Todos os ministros concordaram com o parecer que aprovou o plano de trabalho apresentado pelo Executivo e Legislativo.
03 de março de 2025 às 17:00 - Atualizado às 22:56
Composição atual dos ministros do STF. Foto: Fellipe Sampaio/STF
O Supremo Tribunal Federal confirmou, por unanimidade, a decisão do ministro Flávio Dino que destravou as emendas parlamentares.
Todos os dez ministros do STF concordaram com Dino na decisão que aprovou o plano de trabalho apresentado pelo Executivo e Legislativo para dar mais transparência e rastreabilidade às emendas.
O julgamento acontece pelo plenário virtual do STF (modalidade de julgamento em que os ministros protocolam seus votos no sistema do Supremo, sem que haja uma sessão para a leitura individual do posicionamento de cada ministro).
Apesar de o julgamento só se encerrar em 5 de março, todos os 11 ministros já se posicionaram no caso.
Nos julgamentos no plenário virtual, os ministros podem apenas concordar com o relator ou divulgar um voto próprio.
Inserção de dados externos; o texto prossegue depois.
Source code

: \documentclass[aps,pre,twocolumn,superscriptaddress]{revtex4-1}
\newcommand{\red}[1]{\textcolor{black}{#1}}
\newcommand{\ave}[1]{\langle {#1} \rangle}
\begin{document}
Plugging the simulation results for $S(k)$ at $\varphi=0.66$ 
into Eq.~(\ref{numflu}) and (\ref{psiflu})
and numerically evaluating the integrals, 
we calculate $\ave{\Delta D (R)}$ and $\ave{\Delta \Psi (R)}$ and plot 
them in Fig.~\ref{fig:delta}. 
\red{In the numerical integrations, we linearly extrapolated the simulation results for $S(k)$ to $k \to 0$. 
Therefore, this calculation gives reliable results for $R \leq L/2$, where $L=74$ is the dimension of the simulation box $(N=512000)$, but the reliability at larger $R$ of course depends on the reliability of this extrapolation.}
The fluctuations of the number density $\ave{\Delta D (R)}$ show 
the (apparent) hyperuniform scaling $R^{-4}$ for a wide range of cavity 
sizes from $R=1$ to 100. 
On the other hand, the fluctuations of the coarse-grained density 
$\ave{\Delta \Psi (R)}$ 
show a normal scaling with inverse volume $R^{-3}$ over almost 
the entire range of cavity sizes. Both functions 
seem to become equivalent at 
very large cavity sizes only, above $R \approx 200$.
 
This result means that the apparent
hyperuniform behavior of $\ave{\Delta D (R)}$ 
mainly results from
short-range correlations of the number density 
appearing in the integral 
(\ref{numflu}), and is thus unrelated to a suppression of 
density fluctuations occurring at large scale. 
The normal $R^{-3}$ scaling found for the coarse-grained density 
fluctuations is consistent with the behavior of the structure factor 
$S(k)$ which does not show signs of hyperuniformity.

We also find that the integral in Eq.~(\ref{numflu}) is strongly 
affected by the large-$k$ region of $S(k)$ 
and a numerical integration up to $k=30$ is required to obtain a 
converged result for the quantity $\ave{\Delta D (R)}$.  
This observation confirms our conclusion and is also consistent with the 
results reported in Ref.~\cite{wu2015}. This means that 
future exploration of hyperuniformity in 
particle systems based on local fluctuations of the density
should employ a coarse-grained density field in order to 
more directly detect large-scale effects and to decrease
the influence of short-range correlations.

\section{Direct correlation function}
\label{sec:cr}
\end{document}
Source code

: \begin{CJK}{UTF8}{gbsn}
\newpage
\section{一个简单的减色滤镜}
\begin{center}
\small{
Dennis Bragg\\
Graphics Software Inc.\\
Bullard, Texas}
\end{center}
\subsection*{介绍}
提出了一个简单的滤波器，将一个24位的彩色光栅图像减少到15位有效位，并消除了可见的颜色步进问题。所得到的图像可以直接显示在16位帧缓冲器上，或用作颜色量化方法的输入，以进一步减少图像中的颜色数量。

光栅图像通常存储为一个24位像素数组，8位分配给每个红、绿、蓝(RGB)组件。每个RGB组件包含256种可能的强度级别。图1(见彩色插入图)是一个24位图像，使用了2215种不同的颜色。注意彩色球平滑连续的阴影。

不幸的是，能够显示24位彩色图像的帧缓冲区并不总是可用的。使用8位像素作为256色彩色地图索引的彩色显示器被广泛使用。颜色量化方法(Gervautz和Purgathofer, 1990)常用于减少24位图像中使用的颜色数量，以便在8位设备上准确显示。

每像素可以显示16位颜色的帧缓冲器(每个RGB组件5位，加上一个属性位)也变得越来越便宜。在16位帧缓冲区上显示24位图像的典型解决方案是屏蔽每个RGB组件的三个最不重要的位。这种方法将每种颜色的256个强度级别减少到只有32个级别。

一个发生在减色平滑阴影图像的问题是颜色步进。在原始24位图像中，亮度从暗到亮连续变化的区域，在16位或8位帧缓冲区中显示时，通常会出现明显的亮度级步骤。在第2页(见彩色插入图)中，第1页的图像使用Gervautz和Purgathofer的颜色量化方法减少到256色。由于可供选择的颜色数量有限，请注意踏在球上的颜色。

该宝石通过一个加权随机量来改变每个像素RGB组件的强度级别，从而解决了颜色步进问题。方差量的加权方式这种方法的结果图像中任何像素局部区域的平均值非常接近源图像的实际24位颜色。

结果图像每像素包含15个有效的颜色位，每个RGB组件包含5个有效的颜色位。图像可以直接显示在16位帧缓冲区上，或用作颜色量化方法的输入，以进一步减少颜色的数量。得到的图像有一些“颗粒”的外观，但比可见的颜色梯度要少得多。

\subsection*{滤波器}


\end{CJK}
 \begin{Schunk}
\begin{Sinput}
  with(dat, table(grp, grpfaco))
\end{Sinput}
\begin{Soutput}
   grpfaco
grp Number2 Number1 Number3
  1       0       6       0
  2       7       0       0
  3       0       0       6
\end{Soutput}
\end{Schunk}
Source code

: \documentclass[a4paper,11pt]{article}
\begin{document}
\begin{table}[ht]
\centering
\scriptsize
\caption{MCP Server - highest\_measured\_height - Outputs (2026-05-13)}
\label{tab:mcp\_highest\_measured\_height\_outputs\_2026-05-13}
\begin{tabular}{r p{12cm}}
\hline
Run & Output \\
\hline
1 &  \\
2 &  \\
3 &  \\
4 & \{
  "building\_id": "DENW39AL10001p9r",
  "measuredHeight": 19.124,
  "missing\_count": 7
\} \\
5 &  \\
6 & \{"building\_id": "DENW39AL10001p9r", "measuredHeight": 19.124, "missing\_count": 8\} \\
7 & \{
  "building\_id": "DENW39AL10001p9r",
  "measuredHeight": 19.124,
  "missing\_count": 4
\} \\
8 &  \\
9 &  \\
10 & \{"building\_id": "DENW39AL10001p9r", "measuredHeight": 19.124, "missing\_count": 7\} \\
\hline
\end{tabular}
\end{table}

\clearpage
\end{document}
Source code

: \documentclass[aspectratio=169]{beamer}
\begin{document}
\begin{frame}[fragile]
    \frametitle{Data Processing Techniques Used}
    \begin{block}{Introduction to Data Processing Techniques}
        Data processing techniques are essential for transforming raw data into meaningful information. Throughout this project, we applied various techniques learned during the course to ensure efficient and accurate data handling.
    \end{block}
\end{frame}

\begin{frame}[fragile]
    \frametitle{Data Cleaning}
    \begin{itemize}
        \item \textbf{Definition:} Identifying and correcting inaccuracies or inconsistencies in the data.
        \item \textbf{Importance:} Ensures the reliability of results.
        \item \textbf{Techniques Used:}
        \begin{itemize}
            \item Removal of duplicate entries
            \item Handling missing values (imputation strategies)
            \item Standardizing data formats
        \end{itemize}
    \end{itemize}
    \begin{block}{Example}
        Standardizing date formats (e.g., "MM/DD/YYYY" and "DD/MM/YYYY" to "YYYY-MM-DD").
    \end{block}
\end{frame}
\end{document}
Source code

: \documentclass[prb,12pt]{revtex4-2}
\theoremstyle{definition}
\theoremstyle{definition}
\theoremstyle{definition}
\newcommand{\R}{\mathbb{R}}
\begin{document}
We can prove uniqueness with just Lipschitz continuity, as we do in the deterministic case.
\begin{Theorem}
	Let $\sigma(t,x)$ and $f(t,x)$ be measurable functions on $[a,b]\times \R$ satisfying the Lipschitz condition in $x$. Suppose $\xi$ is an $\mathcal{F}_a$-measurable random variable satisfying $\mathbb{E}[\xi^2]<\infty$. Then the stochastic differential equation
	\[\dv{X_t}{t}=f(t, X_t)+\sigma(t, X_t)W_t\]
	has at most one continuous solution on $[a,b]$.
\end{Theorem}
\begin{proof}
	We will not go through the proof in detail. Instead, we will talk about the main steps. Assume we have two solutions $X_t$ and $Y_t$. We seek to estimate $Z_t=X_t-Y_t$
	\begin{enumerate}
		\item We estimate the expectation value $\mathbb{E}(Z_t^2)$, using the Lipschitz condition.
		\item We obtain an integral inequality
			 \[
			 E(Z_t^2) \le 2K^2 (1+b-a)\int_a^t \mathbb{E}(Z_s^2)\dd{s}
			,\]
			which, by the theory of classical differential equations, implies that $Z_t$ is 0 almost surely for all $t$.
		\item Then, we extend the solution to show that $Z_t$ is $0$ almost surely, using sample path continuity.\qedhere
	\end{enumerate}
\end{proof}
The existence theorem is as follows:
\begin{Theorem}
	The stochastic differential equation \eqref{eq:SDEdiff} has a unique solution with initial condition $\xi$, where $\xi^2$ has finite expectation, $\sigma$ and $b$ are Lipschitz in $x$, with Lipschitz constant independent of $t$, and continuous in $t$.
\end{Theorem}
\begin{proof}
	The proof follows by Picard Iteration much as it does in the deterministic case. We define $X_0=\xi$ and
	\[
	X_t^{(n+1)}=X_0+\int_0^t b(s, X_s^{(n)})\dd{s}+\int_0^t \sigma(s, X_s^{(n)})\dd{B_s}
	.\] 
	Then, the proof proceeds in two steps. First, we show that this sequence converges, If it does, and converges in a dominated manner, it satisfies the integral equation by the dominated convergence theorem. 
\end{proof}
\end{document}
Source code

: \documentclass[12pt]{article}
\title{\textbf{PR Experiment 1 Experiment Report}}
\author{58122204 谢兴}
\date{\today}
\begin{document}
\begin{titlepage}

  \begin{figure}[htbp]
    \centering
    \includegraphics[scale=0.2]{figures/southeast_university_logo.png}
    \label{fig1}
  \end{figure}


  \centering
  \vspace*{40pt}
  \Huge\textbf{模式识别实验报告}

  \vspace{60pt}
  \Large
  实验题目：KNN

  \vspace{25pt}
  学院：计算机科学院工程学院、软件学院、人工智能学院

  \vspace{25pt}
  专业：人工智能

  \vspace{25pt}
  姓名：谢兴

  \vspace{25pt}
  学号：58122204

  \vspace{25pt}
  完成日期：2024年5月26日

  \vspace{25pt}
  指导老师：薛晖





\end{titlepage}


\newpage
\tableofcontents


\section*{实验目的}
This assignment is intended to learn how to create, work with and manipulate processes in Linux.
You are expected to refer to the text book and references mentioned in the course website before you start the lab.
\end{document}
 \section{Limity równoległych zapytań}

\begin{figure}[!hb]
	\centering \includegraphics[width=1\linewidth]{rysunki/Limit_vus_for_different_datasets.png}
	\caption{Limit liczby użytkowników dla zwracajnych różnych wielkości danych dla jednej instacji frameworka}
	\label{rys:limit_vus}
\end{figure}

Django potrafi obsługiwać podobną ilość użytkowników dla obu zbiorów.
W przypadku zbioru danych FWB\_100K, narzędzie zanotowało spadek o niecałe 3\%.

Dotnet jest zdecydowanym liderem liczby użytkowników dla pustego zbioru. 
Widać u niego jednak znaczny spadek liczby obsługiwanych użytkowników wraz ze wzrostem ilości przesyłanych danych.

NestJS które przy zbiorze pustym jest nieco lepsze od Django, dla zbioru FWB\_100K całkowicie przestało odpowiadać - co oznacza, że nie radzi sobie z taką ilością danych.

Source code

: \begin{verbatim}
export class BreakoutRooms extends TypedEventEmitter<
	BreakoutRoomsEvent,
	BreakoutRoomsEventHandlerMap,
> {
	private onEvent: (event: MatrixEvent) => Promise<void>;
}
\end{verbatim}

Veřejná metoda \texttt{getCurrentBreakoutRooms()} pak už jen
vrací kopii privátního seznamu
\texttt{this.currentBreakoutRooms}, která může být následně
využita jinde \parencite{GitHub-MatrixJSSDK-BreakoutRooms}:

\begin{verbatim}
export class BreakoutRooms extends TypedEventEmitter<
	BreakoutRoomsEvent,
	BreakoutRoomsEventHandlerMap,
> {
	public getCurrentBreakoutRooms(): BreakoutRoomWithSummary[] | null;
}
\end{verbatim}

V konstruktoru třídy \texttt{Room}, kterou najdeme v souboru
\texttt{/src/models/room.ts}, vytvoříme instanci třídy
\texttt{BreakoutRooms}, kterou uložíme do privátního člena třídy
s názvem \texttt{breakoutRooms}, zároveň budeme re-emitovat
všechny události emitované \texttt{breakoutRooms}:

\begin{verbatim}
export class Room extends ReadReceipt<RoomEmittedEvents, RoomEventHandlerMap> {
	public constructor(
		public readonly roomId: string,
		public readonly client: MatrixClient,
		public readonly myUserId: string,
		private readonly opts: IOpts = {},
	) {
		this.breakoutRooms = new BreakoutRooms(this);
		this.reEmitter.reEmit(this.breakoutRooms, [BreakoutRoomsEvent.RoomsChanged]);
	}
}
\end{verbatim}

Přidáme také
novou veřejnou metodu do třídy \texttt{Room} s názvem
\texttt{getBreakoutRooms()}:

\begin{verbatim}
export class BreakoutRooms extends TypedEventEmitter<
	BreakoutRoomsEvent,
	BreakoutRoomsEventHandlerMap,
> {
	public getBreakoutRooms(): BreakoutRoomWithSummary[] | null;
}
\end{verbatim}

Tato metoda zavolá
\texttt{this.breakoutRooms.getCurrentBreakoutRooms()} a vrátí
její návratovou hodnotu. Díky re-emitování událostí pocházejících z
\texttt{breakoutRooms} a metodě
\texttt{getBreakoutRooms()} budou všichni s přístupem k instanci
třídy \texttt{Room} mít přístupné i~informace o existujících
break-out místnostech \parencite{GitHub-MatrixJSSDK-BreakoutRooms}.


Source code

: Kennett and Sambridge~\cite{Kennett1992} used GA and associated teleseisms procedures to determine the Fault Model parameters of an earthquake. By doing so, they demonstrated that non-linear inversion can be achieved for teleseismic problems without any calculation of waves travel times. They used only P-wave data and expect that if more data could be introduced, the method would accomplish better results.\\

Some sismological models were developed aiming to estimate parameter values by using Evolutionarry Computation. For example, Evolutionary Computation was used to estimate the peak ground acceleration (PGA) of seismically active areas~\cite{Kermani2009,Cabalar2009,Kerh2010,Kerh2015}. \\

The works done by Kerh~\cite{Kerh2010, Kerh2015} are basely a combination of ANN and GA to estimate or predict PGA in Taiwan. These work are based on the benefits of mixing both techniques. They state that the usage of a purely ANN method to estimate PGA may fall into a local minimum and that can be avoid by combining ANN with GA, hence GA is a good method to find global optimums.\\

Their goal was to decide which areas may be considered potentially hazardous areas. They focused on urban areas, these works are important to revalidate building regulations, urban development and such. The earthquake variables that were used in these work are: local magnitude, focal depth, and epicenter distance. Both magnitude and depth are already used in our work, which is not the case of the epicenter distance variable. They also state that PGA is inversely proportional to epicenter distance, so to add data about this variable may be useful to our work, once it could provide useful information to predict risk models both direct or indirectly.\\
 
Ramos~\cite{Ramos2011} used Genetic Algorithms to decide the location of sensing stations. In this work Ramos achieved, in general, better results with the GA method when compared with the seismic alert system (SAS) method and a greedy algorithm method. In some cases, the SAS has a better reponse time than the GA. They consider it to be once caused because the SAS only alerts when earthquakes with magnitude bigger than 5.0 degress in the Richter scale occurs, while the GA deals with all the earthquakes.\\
O ministro Alexandre de Moraes, por exemplo, foi um dos que publicou o voto escrito.
O ministro afirmou que o plano de trabalho apresentado pelo Executivo e Legislativo indica uma "aprendizagem institucional" de conciliar a realidade política e administrativa do orçamento público com o cumprimento da Constituição.
Ele também avaliou que, na relatoria de Dino, o processo sobre emendas "assumiu, de modo adequado, feições dialógicas e colaborativas, chamando-se todos os órgãos envolvidos a apresentarem explicações sobre a realidade das execuções de emendas parlamentares".
Para Moraes, os esforços de conciliação resultaram no "amadurecimento" de critérios e procedimentos para a execução das emendas que, em geral, "atentam para os vetores principiológicos afirmados pela Corte".
O ministro do STF ainda ressaltou que a homologação do plano de trabalho não interfere em "providências relacionadas a fatos concretos, em apuração nessa Corte".
O Supremo tem cerca de 80 inquéritos que apuram suspeitas de irregularidades na destinação das emendas parlamentares.
O ministro André Mendonça, o último a acompanhar o voto de Flávio Dino, também fez ponderações.
Em seu voto, o ministro reiterou as observações feitas no julgamento realizado em dezembro do ano passado pelo STF.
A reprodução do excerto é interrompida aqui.